El film de David Lowery no es un relato de terror, aunque lo protagonice un fantasma clásico, de esos de sábana blanca. Es un relato de almas que divagan tratando de cerrar círculos: la del protagonista que ha muerto en un accidente y busca despedirse de su pareja, la de un fantasma vecino que saluda desde la ventana y que define con desolación la soledad del espectro, incluso la de un Beethoven cuyo espíritu aún parece esperar a que el mundo escuche su mensaje, como sugiere un monólogo caprichosamente instalado en pleno centro de la película. Un relato de gestos que perduran, de energías si se quiere, esperando encontrar una respuesta recíproca del universo o desaparecer durante la espera.

A Ghost Story se construye sobre una contradicción que está a punto de cortarle las alas: como todo filme escrito por el propio realizador, corre el peligro de encerrarse en una clásica película de guionista que esclavice la belleza del relato a una estructura que, lejos de ser un canal para enviar un mensaje, reivindique su lugar en la función como auténtico protagonista y el texto, de algún modo, pretenda hacerse visible. Ahí está el citado monólogo central como prueba de ello, que parece más propio del proceso de reflexión previo a la gestación de la historia que una necesidad orgánica del filme, que empuje acaso a desembocar en él. Quizás el motivo esté en que la película se desliga muy pronto del tiempo y la vivencia humana, y se vea obligado al ejercicio contemplativo de un espacio, la casa en la que vivían los amantes, cuyo devenir no siempre ofrece argumentos consistentes para sostener y hacer avanzar la trama.
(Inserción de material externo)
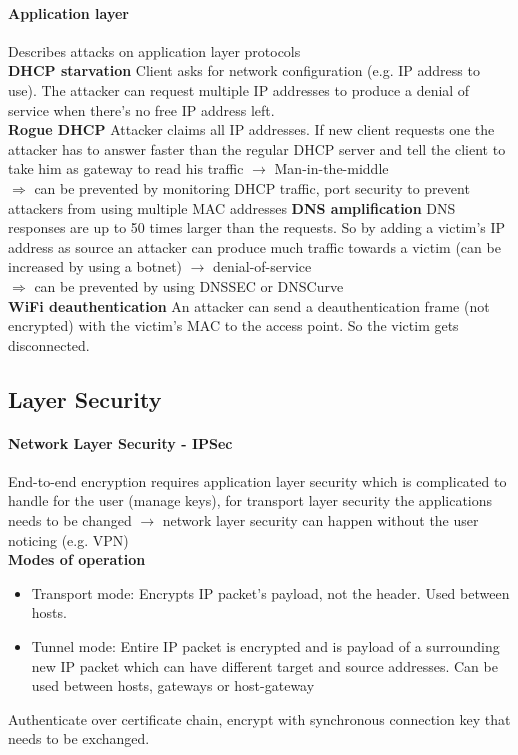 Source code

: \documentclass[12pt]{article}
\begin{document}
	\paragraph{Application layer} Describes attacks on application layer protocols\\
	\textbf{DHCP starvation} Client asks for network configuration (e.g. IP address to use). The attacker can request multiple IP addresses to produce a denial of service when there's no free IP address left.\\
	\textbf{Rogue DHCP} Attacker claims all IP addresses. If new client requests one the attacker has to answer faster than the regular DHCP server and tell the client to take him as gateway to read his traffic $\rightarrow$ Man-in-the-middle\\
	$\Rightarrow$ can be prevented by monitoring DHCP traffic, port security to prevent attackers from using multiple MAC addresses
	\textbf{DNS amplification} DNS responses are up to 50 times larger than the requests. So by adding a victim's IP address as source an attacker can produce much traffic towards a victim (can be increased by using a botnet) $\rightarrow$ denial-of-service\\
	$\Rightarrow$ can be prevented by using DNSSEC or DNSCurve\\
	\textbf{WiFi deauthentication} An attacker can send a deauthentication frame (not encrypted) with the victim's MAC to the access point. So the victim gets disconnected.
	
	\subsection{Layer Security}
	\paragraph{Network Layer Security - IPSec} End-to-end encryption requires application layer security which is complicated to handle for the user (manage keys), for transport layer security the applications needs to be changed $\rightarrow$ network layer security can happen without the user noticing (e.g. VPN)\\
	\textbf{Modes of operation}
	\begin{itemize}
		\item Transport mode: Encrypts IP packet's payload, not the header. Used between hosts.
		\item Tunnel mode: Entire IP packet is encrypted and is payload of a surrounding new IP packet which can have different target and source addresses. Can be used between hosts, gateways or host-gateway
	\end{itemize}
	Authenticate over certificate chain, encrypt with synchronous connection key that needs to be exchanged.
\end{document}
La contradicción es que, a pesar de esta aparente dictadura literaria, Lowery se ha aventurado a concebir cada escena con un tempo especial, sensible a los gestos, apegado a las ausencias, preocupado (al filmar, nunca al escribir) por hacer del paso del tiempo el protagonista absoluto. Ahí es donde el filme se hace bello, despliega su potencial, abre sus brazos a la acogida de una sensibilidad poco usual en el cine contemporáneo y que precisa de un salto previo al vacío: abandonar las convenciones del relato clásico y experimentar con la puesta en escena y también con sus actores, siempre desde la sencillez pero también con la voluntad de explorar en el destino final de todo el afecto que se han entregado los personajes el uno al otro. Nace así una película tan pequeña, caprichosa e ingenua como especial, genuina y diferente.
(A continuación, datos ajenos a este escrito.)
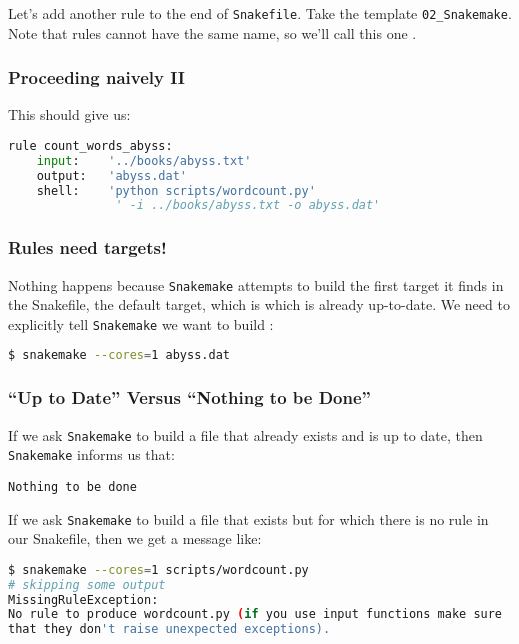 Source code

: \begin{frame}[fragile]
  \frametitle{}
  Let’s add another rule to the end of \texttt{Snakefile}. Take the template \texttt{02\_Snakemake}. Note that rules cannot have the same name, so we’ll call this one .
\end{frame}

\begin{frame}[fragile]
   \frametitle{Proceeding naively II}
   This should give us:
  \begin{lstlisting}[language=Python,style=Python]
rule count_words_abyss:
    input:    '../books/abyss.txt'
    output:   'abyss.dat'
    shell:    'python scripts/wordcount.py' 
               ' -i ../books/abyss.txt -o abyss.dat'
  \end{lstlisting}
\end{frame}

\begin{frame}[fragile]
  \frametitle{Rules need targets!}
  Nothing happens because \texttt{Snakemake} attempts to build the first target it finds in the Snakefile, the default target, which is  which is already up-to-date. We need to explicitly tell \texttt{Snakemake} we want to build :
  \begin{lstlisting}[language=Bash, style=Shell]
$ snakemake --cores=1 abyss.dat
  \end{lstlisting}
\end{frame}

\begin{frame}[fragile]
  \frametitle{``Up to Date'' Versus ``Nothing to be Done''}
  If we ask \texttt{Snakemake} to build a file that already exists and is up to date, then \texttt{Snakemake} informs us that:
  \begin{lstlisting}[style=Plain]
Nothing to be done
  \end{lstlisting}
  \pause
  If we ask \texttt{Snakemake} to build a file that exists but for which there is no rule in our Snakefile, then we get a message like:
  \begin{lstlisting}[language=Bash, style=Shell, basicstyle=\footnotesize]
$ snakemake --cores=1 scripts/wordcount.py
# skipping some output
MissingRuleException:
No rule to produce wordcount.py (if you use input functions make sure
that they don't raise unexpected exceptions).
  \end{lstlisting}
\end{frame}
En el tercer tramo de A Ghost Story ya no hay presencia humana, la chica se ha marchado a continuar con su vida y contemplar el devenir de la vivienda ha perdido todo su sentido con el paso de los años. La película ya no está atada al tiempo de los humanos y en eso demuestra su absoluta valentía, porque es capaz de volverse tan etérea como el fantasma al que acompaña, tan silenciosa, abstracta y contemplativa como aquel, de adoptar un nuevo pulso que pueda adentrarse en aquello que se oculta más allá de las cosas. Cuando el espectro es testigo de toda la historia del mundo hasta que la vivienda vuelve a construirse ante sus ojos, A Ghost Story no pretende dar ninguna lección de historia ni convertirse en la película definitiva que lo abarque todo. Más bien parece señalar, de la única forma que ha encontrado, que el amor entregado es lo único que permanece.